What to work on: Every line of the records that contains "edit" should be tallied, and only the resulting number returned.

Material to process:

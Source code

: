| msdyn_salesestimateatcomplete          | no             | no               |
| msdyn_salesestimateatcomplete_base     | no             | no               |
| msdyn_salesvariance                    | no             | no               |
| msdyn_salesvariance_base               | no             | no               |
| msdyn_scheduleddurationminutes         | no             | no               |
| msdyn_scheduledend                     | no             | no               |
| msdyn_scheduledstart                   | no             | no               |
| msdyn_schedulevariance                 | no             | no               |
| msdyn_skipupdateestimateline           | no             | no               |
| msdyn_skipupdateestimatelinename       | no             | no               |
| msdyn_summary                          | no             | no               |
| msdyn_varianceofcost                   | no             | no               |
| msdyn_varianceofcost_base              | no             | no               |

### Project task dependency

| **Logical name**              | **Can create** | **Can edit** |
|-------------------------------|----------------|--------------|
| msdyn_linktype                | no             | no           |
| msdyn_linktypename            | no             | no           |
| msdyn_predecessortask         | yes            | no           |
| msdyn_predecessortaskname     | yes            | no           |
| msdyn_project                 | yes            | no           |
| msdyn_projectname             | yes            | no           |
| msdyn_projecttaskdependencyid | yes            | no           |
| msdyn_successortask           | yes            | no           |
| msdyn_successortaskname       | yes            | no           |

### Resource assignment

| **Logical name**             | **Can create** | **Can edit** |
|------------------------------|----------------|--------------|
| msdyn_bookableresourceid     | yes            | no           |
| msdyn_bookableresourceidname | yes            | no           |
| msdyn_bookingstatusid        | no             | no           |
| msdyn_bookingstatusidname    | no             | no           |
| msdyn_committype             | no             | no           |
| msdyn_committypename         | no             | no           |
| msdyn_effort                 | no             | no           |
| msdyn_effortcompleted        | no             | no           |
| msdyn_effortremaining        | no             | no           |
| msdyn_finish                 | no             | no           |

Answer box: 2